GALAPAGOS O LA EVOLUCION DE LOS ESPACIOS

 

Lo intuyes desde el primer momento que pisas las Galápagos y descubres que la compañía de autobuses que te transporta de la terminal del aeropuerto al embarcadero se llama LOBITO. Cuando te vas ya sabes que no podía ser de otra manera. Porque ellos, tortugas, pelícanos, iguanas, y sobre todo los lobos marinos ocupan todos los espacios. Están en las calles, dormitando en los bancos o en los muelles, ocupando el carril bici, o acosando a los pescadores que intentan vender sus recientes capturas. Esa es la esencia y la belleza de Galápagos, donde los espacios son de las otras especies. Esa es la revolución. Ellos te acompañan en cada cosa que tú haces, y sólo tienes que hacerlas intentando no molestar.

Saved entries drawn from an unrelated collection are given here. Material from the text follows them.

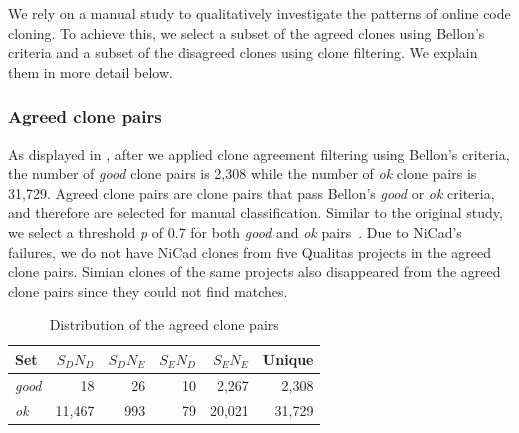 \documentclass[sigconf,review, anonymous]{acmart}
\begin{document}
We rely on a manual study to qualitatively investigate the patterns of online code cloning. To achieve this, we select a subset of the agreed clones using Bellon's criteria and a subset of the disagreed clones using clone filtering. We explain them in more detail below.

\subsubsection{Agreed clone pairs}

As displayed in , after we applied clone agreement filtering using Bellon's criteria, the number of \textit{good} clone pairs is 2,308 while the number of \textit{ok} clone pairs is 31,729. %
Agreed clone pairs are clone pairs that pass Bellon's \textit{good} or \textit{ok} criteria, and therefore are selected for manual classification. Similar to the original study, we select a threshold \textit{p} of 0.7 for both \textit{good} and \textit{ok} pairs~\cite{Bellon2007}. %
Due to NiCad's failures, we do not have NiCad clones from five Qualitas projects in the agreed clone pairs. Simian clones of the same projects also disappeared from the agreed clone pairs since they could not find matches.

\begin{table}
	\centering
	\caption{Distribution of the agreed clone pairs}
	\label{t_agreed_good_clone_pairs}
	\small
	\begin{tabular}{l|r|r|r|r|r}
		\hline
		Set & $S_DN_D$ & $S_DN_E$ & $S_EN_D$ & $S_EN_E$ & Unique \\
		\hline
		\textit{good} & 18 & 26 & 10 & 2,267 & 2,308 \\
		\textit{ok} & 11,467 & 993 & 79 & 20,021 & 31,729  \\
		\hline
	\end{tabular} %
\end{table}
\end{document}
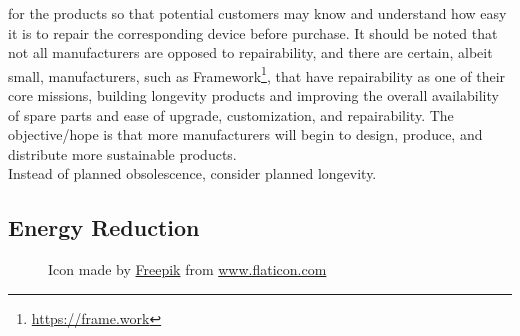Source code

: for the products so that potential customers may know and understand how easy it
is to repair the corresponding device before purchase. It should be noted that
not all manufacturers are opposed to repairability, and there are certain,
albeit small, manufacturers, such as Framework\footnote{\url{https://frame.work}},
that have repairability as one of their core missions, building longevity
products and improving the overall availability of spare parts and ease of
upgrade, customization, and repairability. The objective/hope is that more manufacturers
will begin to design, produce, and distribute more sustainable products. \\ %
Instead of planned obsolescence, consider planned longevity.

\subsection{Energy Reduction}
\label{subsec:introduction_principles_energy_reduction}

\begin{figure} %
  \centering
  \def\stackalignment{l} %
  {\scriptsize \parbox[t]{\linewidth}{ Icon made by \href{https://www.flaticon.com/authors/freepik}{Freepik} from \href{http://www.flaticon.com}{www.flaticon.com} }}
\end{figure}

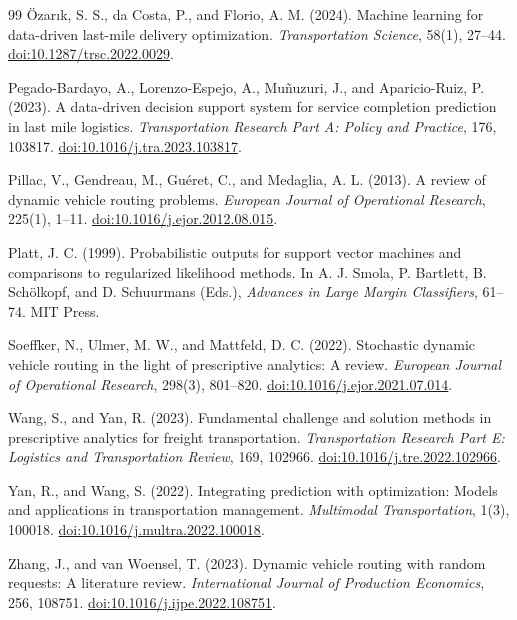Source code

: \documentclass[11pt,a4paper]{article}
\begin{document}
\begin{thebibliography}{99}
\"Ozar\i k, S. S., da Costa, P., and Florio, A. M. (2024).
Machine learning for data-driven last-mile delivery optimization.
\emph{Transportation Science}, 58(1), 27--44.
\href{https://doi.org/10.1287/trsc.2022.0029}{doi:10.1287/trsc.2022.0029}.

Pegado-Bardayo, A., Lorenzo-Espejo, A., Mu\~nuzuri, J., and Aparicio-Ruiz, P. (2023).
A data-driven decision support system for service completion prediction in last mile logistics.
\emph{Transportation Research Part A: Policy and Practice}, 176, 103817.
\href{https://doi.org/10.1016/j.tra.2023.103817}{doi:10.1016/j.tra.2023.103817}.

Pillac, V., Gendreau, M., Gu\'eret, C., and Medaglia, A. L. (2013).
A review of dynamic vehicle routing problems.
\emph{European Journal of Operational Research}, 225(1), 1--11.
\href{https://doi.org/10.1016/j.ejor.2012.08.015}{doi:10.1016/j.ejor.2012.08.015}.

Platt, J. C. (1999).
Probabilistic outputs for support vector machines and comparisons to regularized likelihood methods.
In A. J. Smola, P. Bartlett, B. Sch\"olkopf, and D. Schuurmans (Eds.), \emph{Advances in Large Margin Classifiers}, 61--74. MIT Press.

Soeffker, N., Ulmer, M. W., and Mattfeld, D. C. (2022).
Stochastic dynamic vehicle routing in the light of prescriptive analytics: A review.
\emph{European Journal of Operational Research}, 298(3), 801--820.
\href{https://doi.org/10.1016/j.ejor.2021.07.014}{doi:10.1016/j.ejor.2021.07.014}.

Wang, S., and Yan, R. (2023).
Fundamental challenge and solution methods in prescriptive analytics for freight transportation.
\emph{Transportation Research Part E: Logistics and Transportation Review}, 169, 102966.
\href{https://doi.org/10.1016/j.tre.2022.102966}{doi:10.1016/j.tre.2022.102966}.

Yan, R., and Wang, S. (2022).
Integrating prediction with optimization: Models and applications in transportation management.
\emph{Multimodal Transportation}, 1(3), 100018.
\href{https://doi.org/10.1016/j.multra.2022.100018}{doi:10.1016/j.multra.2022.100018}.

Zhang, J., and van Woensel, T. (2023).
Dynamic vehicle routing with random requests: A literature review.
\emph{International Journal of Production Economics}, 256, 108751.
\href{https://doi.org/10.1016/j.ijpe.2022.108751}{doi:10.1016/j.ijpe.2022.108751}.


\end{thebibliography}
\end{document}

Durante un recorrido en kayak, nuestra guía nos alertó de la presencia de una pareja de pingüinos. Nadaban en una de las muchas lagunas que se crean entre las antojadizas formaciones de roca volcánica de la bahía de Puerto Villamil, en la isla de Isabela. No es fácil verlos, son muy huidizos, pero conseguimos acompañar su danza, en silencio, bailando una maravillosa sinfonía de preguntas y respuestas entre ambos, que perfectamente podría tratar sobre donde localizar la merienda de la tarde. 

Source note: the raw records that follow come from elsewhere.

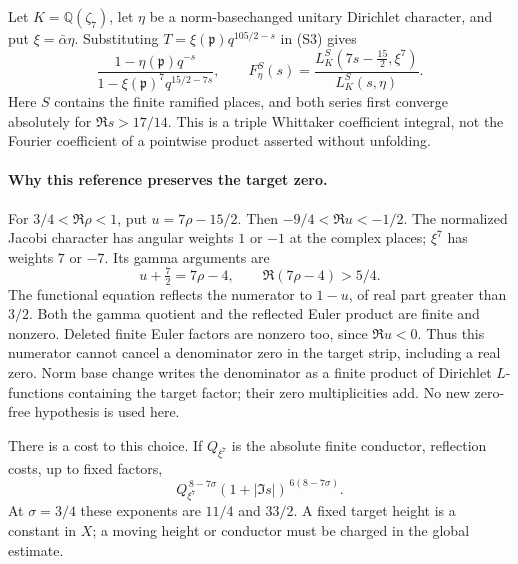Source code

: \documentclass[11pt]{article}
\begin{document}
Let \(K=\mathbb Q(\zeta_7)\), let \(\eta\) be a norm-basechanged
unitary Dirichlet character, and put \(\xi=\bar\alpha\eta\).
Substituting \(T=\xi(\mathfrak p)q^{105/2-s}\) in (S3) gives
\[
 \frac{1-\eta(\mathfrak p)q^{-s}}
      {1-\xi(\mathfrak p)^7q^{15/2-7s}},\qquad
 F_\eta^S(s)=
 \frac{L_K^S(7s-\tfrac{15}{2},\xi^7)}{L_K^S(s,\eta)}.
 \tag{S4}\label{eq:septic-ray-euler}
\]
Here \(S\) contains the finite ramified places, and both series first
converge absolutely for \(\Re s>17/14\).
This is a triple Whittaker coefficient integral, not the Fourier
coefficient of a pointwise product asserted without unfolding.

\paragraph{Why this reference preserves the target zero.}
For \(3/4<\Re\rho<1\), put \(u=7\rho-15/2\).
Then \(-9/4<\Re u<-1/2\).
The normalized Jacobi character has angular weights \(1\) or \(-1\)
at the complex places; \(\xi^7\) has weights \(7\) or \(-7\).
Its gamma arguments are
\[
 u+\tfrac72=7\rho-4,\qquad \Re(7\rho-4)>5/4.
\]
The functional equation reflects the numerator to \(1-u\), of real
part greater than \(3/2\). Both the gamma quotient and the reflected
Euler product are finite and nonzero. Deleted finite Euler factors
are nonzero too, since \(\Re u<0\).
Thus this numerator cannot cancel a denominator zero in the target
strip, including a real zero. Norm base change writes the denominator
as a finite product of Dirichlet \(L\)-functions containing the target
factor; their zero multiplicities add. No new zero-free hypothesis
is used here.

There is a cost to this choice. If \(Q_{\xi^7}\) is the absolute
finite conductor, reflection costs, up to fixed factors,
\[
 Q_{\xi^7}^{\,8-7\sigma}
 (1+|\Im s|)^{\,6(8-7\sigma)}.
 \tag{S5}\label{eq:septic-ray-height}
\]
At \(\sigma=3/4\) these exponents are \(11/4\) and \(33/2\).
A fixed target height is a constant in \(X\); a moving height or
conductor must be charged in the global estimate.
\end{document}

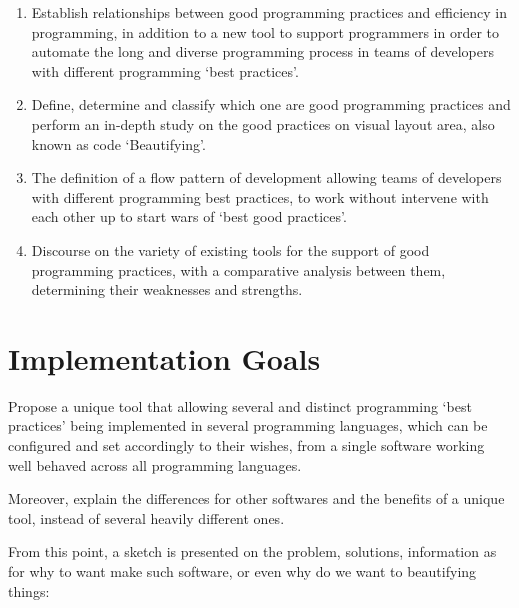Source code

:     \begin{enumerate}
        \item Establish relationships between good programming practices and efficiency in
              programming, in addition to a new tool to support programmers in order to
              automate the long and diverse programming process in teams of developers
              with different programming `best practices'.
        \item Define, determine and classify which one are good programming
              practices and perform an in-depth study on the good practices on visual
              layout area, also known as code `Beautifying'.
        \item The definition of a flow pattern of development allowing teams of
              developers with different programming best practices, to work without
              intervene with each other up to start wars of `best good practices'.
        \item Discourse on the variety of existing tools for the support of good
              programming practices, with a comparative analysis between them,
              determining their weaknesses and strengths.
    \end{enumerate}



    \section{Implementation Goals}

    Propose a unique tool that allowing several and distinct
    programming `best practices' being implemented in several programming
    languages, which can be configured and set accordingly to their wishes,
    from a single software working well behaved across all programming languages.

    Moreover, explain the differences for other softwares and the benefits
    of a unique tool, instead of several heavily different ones.

    From this point, a sketch is presented on the problem, solutions,
    information as for why to want make such software, or even why do we want to
    beautifying things:

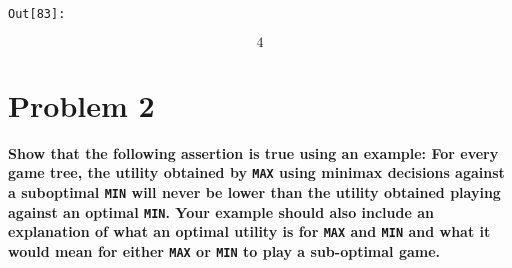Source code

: \documentclass[11pt]{article}
\begin{document}
    \begin{center}
    \end{center}
    { \hspace*{\fill} \\}
    
    \begin{center}
    \end{center}
    { \hspace*{\fill} \\}
    
    \begin{center}
    \end{center}
    { \hspace*{\fill} \\}
    
    \begin{center}
    \end{center}
    { \hspace*{\fill} \\}
    
    \begin{center}
    \end{center}
    { \hspace*{\fill} \\}
    \texttt{\color{outcolor}Out[{\color{outcolor}83}]:}
    
    \[4\]

    

    \section{Problem 2}\label{problem-2}

\textbf{Show that the following assertion is true using an example: For
every game tree, the utility obtained by \texttt{MAX} using minimax
decisions against a suboptimal \texttt{MIN} will never be lower than the
utility obtained playing against an optimal \texttt{MIN}. Your example
should also include an explanation of what an optimal utility is for
\texttt{MAX} and \texttt{MIN} and what it would mean for either
\texttt{MAX} or \texttt{MIN} to play a sub-optimal game.}
\end{document}
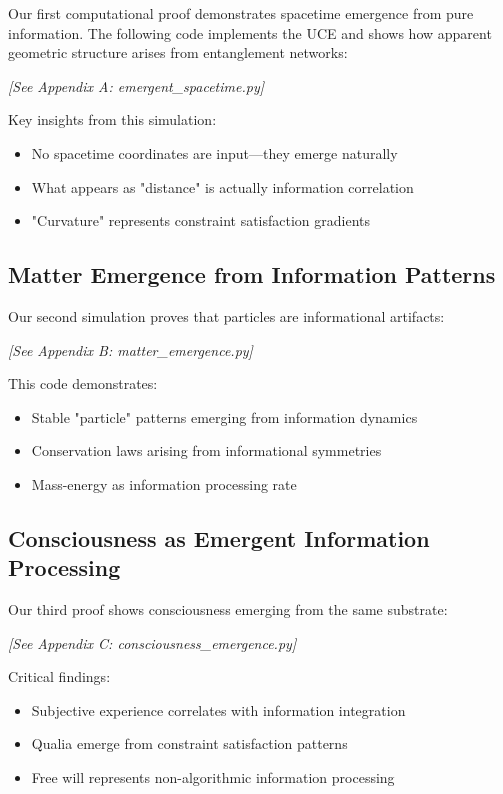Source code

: \documentclass[12pt]{article}
\begin{document}
Our first computational proof demonstrates spacetime emergence from pure information. The following code implements the UCE and shows how apparent geometric structure arises from entanglement networks:

\textit{[See Appendix A: emergent\_spacetime.py]}

Key insights from this simulation:
\begin{itemize}
\item No spacetime coordinates are input—they emerge naturally
\item What appears as "distance" is actually information correlation
\item "Curvature" represents constraint satisfaction gradients
\end{itemize}

\subsection{Matter Emergence from Information Patterns}

Our second simulation proves that particles are informational artifacts:

\textit{[See Appendix B: matter\_emergence.py]}

This code demonstrates:
\begin{itemize}
\item Stable "particle" patterns emerging from information dynamics
\item Conservation laws arising from informational symmetries
\item Mass-energy as information processing rate
\end{itemize}

\subsection{Consciousness as Emergent Information Processing}

Our third proof shows consciousness emerging from the same substrate:

\textit{[See Appendix C: consciousness\_emergence.py]}

Critical findings:
\begin{itemize}
\item Subjective experience correlates with information integration
\item Qualia emerge from constraint satisfaction patterns
\item Free will represents non-algorithmic information processing
\end{itemize}
\end{document}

Eso fue solo un rato antes de la magia.

Mientras Andrea nos contaba el complejo protocolo de los piqueros de patas azules cuando avistan un banco de peces, un grupo de ellos, 10 ó 15, aparecen sobre una zona cercana a nosotros. Repentinamente, como si quisieran representar ante unos de los primeros turistas post confinamiento el guion que en ese momento relataba la guía, uno tras otro, se lanzaron en picado sobre la superficie del agua con una sincronía digna de la patrulla Águila, sumergiéndose y saliendo nuevamente al aire con la boca abierta, buscando el premio a su número de acrobacia. Todo un espectáculo. Pero ya sabíamos por los pingüinos que es hora de la merienda, y ese parece ser un momento mágico.

Y eso paso un día después de la psicodelia.

Comprendo que es muy personal, pero eso fue lo que sentí cuando vi mezclado el negro de la roca volcánica, sus formas caprichosas, la luz del sol apareciendo entre las nubes, y el reflejo sobre el agua color turquesa que parecía invitar a seguir la fiesta desde dentro. ¡Excitación de los sentidos y euforia!


El nombre del lugar es muy representativo, los túneles de lava, pasillos de roca y agua, por donde diferentes tipos de animales acuáticos entran buscando el agua más templada del final de los canales y salen cuando empieza a bajar la marea para no quedar atrapados. Un momento de  atención y verás pasar por allí una familia de tortugas que parecen charlar sobre asuntos domésticos, seguidas de cerca por una pareja de rayas que muestran su lomo negro escondiendo la otra parte más luminosa; un pequeño tiburón solitario y con prisa, que utiliza pasadizos bajo las rocas, ahora cubiertos de agua, para avanzar más rápido; o quizás a un pequeño lobo marino que saca la cabeza y mira como preguntando si hemos visto pasar por ahí a su madre. 

Sentarte en una de esas rocas y observar ese tránsito, me hace recordar algunas tardes de verano en mi pueblo, cuando sentado en el poyete de la casa de mi abuela veía a unos y otros pasar, camino de sus casas, volviendo de sus labores, o yendo al caño para dar de beber a los animales.

Hablando de mi pueblo, allí, como en muchos otros pueblos de España y del mundo, salía y llegaba un autobús diario. Le llamaban el Correo porque, además de pasajeros, traía y llevaba la correspondencia. Nadie faltaba a la salida o a la llegada del Correo, jóvenes o viejos, por necesidad o por simple curiosidad. Volví a sentir lo mismo cuando, finalizando el viaje, cogimos la lancha que recorre las 50 millas que separan Isabela de Santa Cruz. A pesar del madrugón, por necesidad o simple curiosidad allí tampoco faltaba nadie, ni siquiera los lobos de mar.